*** Block opens ***

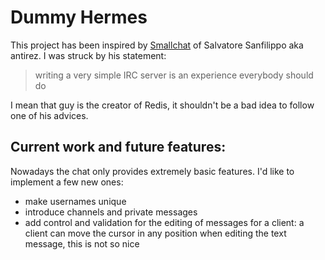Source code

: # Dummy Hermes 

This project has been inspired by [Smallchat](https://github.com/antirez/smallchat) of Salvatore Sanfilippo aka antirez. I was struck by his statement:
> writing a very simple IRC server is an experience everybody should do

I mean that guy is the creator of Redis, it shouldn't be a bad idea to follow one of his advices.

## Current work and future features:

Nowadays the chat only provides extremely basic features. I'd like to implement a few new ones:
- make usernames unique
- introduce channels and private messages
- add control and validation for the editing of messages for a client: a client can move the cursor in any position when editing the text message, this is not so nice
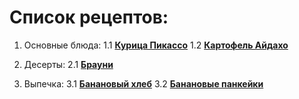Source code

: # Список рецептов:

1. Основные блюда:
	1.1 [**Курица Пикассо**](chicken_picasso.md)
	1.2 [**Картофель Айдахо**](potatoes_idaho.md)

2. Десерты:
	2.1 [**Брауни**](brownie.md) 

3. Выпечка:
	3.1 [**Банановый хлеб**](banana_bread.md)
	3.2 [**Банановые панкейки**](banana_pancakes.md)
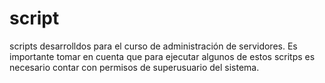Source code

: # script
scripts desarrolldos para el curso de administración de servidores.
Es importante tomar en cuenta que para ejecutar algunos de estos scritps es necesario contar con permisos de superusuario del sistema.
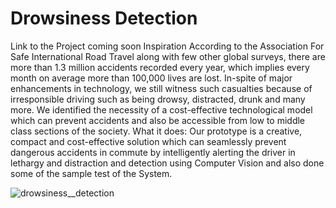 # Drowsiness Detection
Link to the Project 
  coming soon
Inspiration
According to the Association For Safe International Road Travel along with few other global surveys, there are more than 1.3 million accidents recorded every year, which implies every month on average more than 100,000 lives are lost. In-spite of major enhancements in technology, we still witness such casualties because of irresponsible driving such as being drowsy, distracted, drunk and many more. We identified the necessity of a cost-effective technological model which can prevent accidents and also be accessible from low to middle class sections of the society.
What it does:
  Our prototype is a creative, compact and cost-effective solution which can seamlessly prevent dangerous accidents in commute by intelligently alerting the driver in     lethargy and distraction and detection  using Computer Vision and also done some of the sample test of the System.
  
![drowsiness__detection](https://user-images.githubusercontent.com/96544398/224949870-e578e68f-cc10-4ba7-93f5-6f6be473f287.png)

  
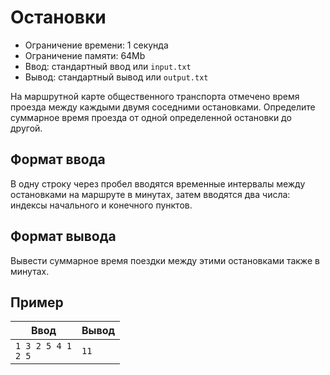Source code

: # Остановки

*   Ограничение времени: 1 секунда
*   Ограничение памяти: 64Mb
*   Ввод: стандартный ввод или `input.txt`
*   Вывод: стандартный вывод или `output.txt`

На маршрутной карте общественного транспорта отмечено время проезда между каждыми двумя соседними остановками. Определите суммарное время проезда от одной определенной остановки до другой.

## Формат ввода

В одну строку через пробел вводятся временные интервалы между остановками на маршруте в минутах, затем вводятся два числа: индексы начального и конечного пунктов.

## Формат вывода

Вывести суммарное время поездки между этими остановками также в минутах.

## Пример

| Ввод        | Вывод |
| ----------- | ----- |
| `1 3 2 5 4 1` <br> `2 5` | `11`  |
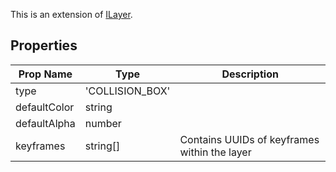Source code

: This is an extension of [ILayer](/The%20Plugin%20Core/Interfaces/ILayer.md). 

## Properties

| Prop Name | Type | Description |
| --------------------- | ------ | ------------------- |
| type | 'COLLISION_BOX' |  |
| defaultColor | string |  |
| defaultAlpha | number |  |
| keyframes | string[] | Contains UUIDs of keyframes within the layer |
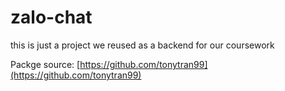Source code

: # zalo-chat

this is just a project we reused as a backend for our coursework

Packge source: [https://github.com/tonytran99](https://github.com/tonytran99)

*** Block closes ***
*** Block opens ***

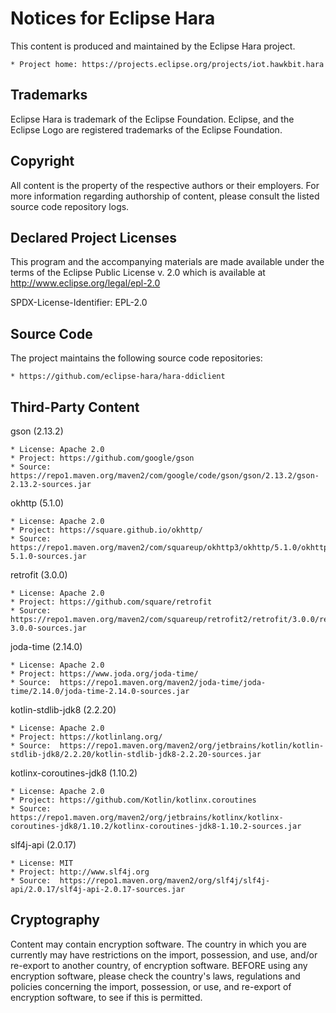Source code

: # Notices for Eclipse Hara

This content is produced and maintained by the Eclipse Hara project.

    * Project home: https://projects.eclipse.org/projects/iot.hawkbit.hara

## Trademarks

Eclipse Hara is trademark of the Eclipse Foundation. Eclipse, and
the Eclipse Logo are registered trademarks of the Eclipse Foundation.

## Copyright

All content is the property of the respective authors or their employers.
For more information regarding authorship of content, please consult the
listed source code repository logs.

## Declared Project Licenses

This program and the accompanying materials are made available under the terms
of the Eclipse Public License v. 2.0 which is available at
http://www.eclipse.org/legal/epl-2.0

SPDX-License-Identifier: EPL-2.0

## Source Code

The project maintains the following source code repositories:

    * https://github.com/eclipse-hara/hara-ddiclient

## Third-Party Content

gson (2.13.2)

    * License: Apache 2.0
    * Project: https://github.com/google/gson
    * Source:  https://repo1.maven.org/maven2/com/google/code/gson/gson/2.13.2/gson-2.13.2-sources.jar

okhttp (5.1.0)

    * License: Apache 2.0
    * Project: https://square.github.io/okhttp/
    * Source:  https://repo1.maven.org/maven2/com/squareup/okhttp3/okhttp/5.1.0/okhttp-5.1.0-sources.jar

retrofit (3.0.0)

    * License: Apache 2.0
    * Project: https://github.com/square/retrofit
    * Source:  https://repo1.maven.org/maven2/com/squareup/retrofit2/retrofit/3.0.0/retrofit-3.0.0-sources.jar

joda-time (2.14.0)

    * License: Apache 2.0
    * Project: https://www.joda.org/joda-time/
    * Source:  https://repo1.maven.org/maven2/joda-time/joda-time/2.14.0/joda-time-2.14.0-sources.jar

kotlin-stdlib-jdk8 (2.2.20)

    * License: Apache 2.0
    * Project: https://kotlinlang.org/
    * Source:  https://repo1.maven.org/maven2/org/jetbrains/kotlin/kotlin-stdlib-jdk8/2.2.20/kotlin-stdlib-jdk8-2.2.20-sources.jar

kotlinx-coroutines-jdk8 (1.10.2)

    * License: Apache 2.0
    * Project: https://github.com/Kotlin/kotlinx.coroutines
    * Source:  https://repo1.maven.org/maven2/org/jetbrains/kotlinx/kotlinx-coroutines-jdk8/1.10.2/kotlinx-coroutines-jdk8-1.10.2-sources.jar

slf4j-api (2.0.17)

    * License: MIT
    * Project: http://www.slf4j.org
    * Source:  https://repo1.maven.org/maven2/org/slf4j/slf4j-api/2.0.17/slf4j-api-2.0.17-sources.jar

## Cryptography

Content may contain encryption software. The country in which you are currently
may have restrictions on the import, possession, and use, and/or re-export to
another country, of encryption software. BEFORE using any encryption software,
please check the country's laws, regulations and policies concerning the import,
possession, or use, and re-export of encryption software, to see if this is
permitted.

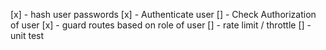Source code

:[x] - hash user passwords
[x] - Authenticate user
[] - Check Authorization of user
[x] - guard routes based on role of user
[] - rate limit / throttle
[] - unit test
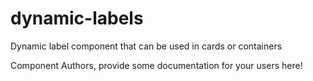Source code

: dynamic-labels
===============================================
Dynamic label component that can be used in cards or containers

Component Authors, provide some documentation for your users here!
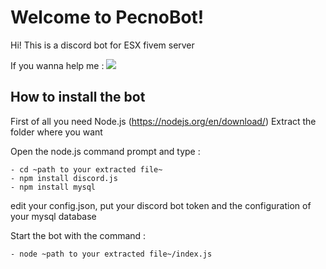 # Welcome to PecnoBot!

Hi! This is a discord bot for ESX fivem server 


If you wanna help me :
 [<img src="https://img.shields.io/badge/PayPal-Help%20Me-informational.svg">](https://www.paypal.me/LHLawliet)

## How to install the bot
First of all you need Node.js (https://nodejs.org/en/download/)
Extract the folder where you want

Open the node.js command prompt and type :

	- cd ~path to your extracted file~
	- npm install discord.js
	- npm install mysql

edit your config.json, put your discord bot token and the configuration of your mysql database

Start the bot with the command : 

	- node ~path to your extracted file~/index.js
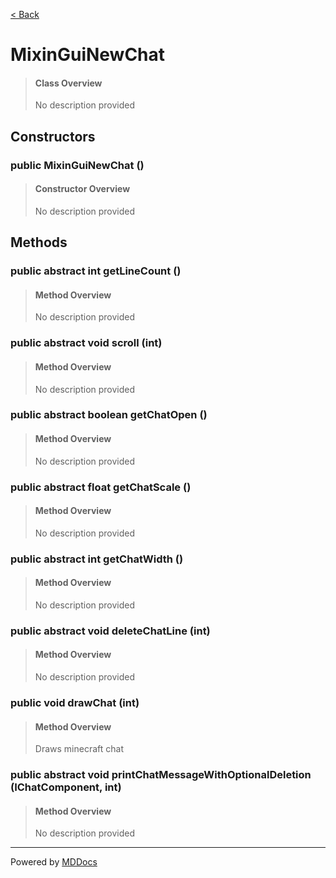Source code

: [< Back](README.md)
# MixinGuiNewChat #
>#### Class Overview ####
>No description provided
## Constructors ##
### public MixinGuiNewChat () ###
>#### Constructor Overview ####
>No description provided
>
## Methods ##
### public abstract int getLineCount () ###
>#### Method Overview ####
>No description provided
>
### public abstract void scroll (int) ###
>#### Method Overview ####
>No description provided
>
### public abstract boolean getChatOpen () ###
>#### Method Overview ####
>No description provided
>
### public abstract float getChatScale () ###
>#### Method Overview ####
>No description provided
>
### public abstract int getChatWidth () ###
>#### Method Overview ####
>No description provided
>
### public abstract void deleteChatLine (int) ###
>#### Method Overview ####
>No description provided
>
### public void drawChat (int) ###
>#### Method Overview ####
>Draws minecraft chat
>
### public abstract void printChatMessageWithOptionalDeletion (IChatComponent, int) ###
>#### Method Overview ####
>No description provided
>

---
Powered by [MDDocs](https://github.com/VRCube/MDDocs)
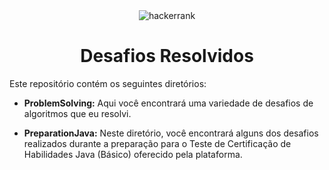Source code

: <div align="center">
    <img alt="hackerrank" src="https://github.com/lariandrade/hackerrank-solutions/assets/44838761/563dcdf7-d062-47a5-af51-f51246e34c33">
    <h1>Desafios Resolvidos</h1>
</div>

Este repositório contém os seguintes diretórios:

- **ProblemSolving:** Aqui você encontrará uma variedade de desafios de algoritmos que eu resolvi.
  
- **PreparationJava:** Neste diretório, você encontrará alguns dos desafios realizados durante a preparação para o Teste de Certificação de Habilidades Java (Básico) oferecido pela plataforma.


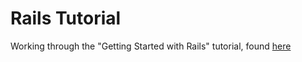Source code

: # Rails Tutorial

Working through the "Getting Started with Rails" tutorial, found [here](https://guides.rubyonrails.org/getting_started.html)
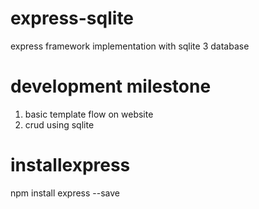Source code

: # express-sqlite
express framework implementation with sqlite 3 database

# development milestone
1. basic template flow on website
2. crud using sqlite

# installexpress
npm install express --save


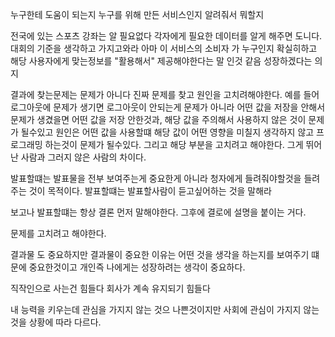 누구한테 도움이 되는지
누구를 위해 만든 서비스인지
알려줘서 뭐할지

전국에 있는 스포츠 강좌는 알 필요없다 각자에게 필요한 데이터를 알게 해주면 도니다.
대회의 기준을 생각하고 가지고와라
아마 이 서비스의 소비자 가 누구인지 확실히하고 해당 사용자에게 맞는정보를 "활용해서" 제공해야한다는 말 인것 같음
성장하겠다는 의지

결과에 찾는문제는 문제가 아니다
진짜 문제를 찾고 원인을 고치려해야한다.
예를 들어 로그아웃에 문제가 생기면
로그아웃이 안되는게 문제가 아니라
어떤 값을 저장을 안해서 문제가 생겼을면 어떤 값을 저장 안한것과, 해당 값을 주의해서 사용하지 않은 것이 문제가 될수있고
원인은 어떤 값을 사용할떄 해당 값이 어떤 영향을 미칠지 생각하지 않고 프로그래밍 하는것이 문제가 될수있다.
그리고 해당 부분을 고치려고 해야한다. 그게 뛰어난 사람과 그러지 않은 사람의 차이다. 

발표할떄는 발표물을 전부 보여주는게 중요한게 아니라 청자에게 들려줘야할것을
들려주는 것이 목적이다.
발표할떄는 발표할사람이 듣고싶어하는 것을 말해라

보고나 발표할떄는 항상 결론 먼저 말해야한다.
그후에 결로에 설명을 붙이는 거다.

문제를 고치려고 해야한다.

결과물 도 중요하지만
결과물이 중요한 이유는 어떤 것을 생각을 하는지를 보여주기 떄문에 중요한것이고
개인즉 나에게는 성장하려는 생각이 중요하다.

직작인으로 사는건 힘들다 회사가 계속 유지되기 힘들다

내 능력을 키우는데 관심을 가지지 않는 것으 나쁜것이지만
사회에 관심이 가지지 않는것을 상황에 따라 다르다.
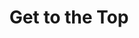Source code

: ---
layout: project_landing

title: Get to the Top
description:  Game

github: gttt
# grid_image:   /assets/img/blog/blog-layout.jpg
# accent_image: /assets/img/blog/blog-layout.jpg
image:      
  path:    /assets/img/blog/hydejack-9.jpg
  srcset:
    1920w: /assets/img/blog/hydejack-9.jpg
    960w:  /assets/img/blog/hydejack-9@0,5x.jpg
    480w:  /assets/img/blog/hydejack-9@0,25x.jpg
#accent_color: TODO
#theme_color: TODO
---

*** Block closes ***
*** Block opens ***

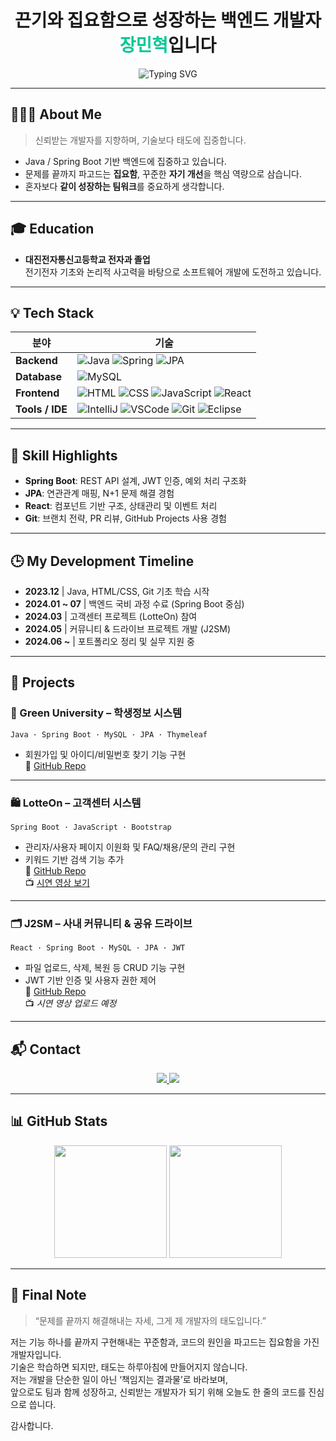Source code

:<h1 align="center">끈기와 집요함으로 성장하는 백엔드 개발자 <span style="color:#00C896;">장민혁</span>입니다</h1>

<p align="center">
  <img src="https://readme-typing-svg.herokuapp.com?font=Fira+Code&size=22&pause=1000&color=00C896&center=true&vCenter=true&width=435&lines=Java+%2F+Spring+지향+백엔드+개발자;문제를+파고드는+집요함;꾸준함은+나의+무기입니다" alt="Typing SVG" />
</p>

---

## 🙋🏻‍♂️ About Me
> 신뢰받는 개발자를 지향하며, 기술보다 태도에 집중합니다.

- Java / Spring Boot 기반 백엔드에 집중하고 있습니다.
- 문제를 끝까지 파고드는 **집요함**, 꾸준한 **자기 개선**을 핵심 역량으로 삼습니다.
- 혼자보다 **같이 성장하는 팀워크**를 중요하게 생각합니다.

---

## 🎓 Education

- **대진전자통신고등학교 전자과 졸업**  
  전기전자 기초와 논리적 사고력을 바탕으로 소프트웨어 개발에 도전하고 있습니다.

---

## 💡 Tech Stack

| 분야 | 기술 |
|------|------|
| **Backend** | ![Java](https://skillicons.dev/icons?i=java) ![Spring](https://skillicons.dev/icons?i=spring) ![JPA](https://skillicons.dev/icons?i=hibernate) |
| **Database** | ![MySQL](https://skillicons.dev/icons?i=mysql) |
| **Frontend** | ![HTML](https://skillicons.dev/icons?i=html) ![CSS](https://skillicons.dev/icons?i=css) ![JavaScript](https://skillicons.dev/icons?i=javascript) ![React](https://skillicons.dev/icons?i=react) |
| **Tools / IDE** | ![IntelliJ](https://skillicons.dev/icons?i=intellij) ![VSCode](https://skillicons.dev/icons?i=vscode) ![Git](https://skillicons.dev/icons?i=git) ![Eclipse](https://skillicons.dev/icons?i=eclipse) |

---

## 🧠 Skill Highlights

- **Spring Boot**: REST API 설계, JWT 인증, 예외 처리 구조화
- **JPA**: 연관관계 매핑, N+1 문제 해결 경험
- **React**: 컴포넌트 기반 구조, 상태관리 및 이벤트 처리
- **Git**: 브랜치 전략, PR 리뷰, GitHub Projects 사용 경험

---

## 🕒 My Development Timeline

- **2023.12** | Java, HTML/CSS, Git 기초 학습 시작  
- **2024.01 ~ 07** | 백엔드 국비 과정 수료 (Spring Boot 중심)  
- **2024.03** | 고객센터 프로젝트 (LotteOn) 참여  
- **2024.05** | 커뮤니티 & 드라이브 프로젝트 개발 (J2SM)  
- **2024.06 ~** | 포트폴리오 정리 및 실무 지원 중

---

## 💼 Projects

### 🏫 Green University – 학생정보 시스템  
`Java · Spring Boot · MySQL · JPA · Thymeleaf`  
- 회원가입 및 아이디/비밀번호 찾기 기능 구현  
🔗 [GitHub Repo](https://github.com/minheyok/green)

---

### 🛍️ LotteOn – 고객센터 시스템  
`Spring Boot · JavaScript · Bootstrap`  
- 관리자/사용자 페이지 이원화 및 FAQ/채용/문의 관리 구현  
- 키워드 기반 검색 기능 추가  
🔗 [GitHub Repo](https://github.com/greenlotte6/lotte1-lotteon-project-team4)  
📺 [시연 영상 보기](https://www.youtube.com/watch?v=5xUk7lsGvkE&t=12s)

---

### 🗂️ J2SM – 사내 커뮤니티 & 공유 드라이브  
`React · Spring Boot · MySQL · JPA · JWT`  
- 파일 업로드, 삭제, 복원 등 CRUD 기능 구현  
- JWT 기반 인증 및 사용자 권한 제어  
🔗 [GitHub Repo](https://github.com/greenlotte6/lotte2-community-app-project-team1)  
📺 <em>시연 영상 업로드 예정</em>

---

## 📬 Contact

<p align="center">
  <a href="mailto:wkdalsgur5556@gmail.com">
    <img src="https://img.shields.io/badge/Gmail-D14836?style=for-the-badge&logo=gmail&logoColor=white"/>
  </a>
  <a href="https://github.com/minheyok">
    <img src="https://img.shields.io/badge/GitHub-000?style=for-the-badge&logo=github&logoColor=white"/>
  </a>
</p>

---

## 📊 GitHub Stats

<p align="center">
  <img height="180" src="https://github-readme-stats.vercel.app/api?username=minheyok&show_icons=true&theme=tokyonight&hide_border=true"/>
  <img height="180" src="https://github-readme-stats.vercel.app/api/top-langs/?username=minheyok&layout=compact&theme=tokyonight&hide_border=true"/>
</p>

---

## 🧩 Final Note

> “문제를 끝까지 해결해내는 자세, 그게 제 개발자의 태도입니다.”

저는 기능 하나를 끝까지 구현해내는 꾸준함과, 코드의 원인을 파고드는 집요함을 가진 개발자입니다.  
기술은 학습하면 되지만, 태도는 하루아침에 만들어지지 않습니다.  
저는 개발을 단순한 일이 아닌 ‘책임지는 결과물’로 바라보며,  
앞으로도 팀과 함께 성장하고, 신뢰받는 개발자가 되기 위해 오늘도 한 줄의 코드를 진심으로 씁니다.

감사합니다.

*** Block closes ***

→ **Exercise**:
If a line of the data holds the string "href", list it.

→ **Written solution**:
  <a href="mailto:wkdalsgur5556@gmail.com">
  <a href="https://github.com/minheyok">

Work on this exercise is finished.